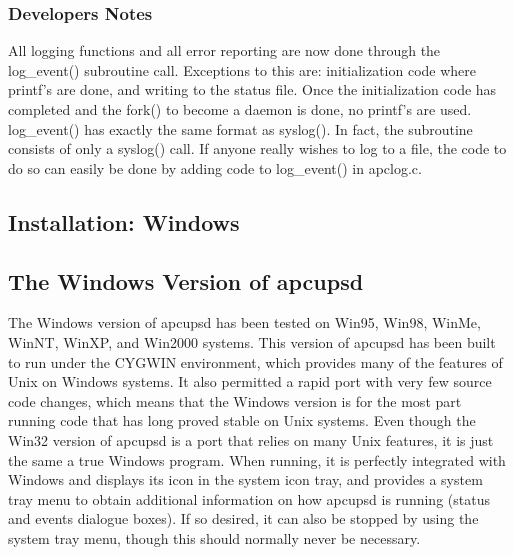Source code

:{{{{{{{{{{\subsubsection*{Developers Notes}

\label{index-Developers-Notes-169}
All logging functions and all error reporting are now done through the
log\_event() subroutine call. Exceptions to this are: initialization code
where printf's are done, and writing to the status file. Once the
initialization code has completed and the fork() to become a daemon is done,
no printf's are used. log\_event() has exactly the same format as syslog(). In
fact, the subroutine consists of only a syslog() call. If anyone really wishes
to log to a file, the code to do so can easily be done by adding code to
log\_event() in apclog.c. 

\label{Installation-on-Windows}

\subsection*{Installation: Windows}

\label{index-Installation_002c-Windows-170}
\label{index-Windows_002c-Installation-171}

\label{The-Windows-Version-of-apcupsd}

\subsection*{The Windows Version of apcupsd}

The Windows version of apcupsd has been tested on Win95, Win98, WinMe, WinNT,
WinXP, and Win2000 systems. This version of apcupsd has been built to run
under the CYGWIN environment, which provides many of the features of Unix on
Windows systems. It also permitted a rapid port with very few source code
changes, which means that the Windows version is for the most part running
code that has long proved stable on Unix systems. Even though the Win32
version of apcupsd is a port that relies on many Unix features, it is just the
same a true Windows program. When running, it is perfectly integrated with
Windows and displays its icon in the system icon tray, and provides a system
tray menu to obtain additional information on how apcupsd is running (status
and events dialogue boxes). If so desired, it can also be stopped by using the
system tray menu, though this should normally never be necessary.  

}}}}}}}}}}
★ ★ ★ ★ ★ ★ ★
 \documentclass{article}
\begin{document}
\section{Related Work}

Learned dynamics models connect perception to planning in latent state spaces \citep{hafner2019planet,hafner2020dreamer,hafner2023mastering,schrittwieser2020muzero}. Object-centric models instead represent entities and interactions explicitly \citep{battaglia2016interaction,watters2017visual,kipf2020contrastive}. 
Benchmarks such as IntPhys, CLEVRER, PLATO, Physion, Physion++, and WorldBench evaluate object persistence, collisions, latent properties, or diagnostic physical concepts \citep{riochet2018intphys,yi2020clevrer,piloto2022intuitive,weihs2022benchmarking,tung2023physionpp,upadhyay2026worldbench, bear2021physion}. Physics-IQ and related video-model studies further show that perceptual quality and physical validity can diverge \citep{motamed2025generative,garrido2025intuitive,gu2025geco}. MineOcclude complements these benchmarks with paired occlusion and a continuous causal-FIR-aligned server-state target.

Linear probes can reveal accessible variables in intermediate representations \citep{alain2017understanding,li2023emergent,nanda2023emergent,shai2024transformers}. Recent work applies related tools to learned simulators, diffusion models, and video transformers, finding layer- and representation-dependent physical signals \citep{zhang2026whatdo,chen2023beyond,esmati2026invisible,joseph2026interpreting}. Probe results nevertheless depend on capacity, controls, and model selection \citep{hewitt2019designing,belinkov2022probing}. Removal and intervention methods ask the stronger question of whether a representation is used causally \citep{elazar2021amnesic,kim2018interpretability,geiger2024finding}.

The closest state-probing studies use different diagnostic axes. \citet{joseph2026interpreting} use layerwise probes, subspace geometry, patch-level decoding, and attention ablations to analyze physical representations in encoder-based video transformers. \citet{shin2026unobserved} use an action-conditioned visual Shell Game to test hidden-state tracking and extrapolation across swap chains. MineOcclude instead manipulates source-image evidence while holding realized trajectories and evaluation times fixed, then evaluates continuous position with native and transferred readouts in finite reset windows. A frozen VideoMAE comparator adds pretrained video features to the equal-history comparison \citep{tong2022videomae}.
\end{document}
★ ★ ★ ★ ★ ★ ★
- [EXERCISE DIRECTIONS] Within the entries above, find every line where the string "used" occurs, and copy it.

- [ANSWER BELOW]
no printf's are used. log\_event() has exactly the same format as syslog(). In
Linear probes can reveal accessible variables in intermediate representations \citep{alain2017understanding,li2023emergent,nanda2023emergent,shai2024transformers}. Recent work applies related tools to learned simulators, diffusion models, and video transformers, finding layer- and representation-dependent physical signals \citep{zhang2026whatdo,chen2023beyond,esmati2026invisible,joseph2026interpreting}. Probe results nevertheless depend on capacity, controls, and model selection \citep{hewitt2019designing,belinkov2022probing}. Removal and intervention methods ask the stronger question of whether a representation is used causally \citep{elazar2021amnesic,kim2018interpretability,geiger2024finding}.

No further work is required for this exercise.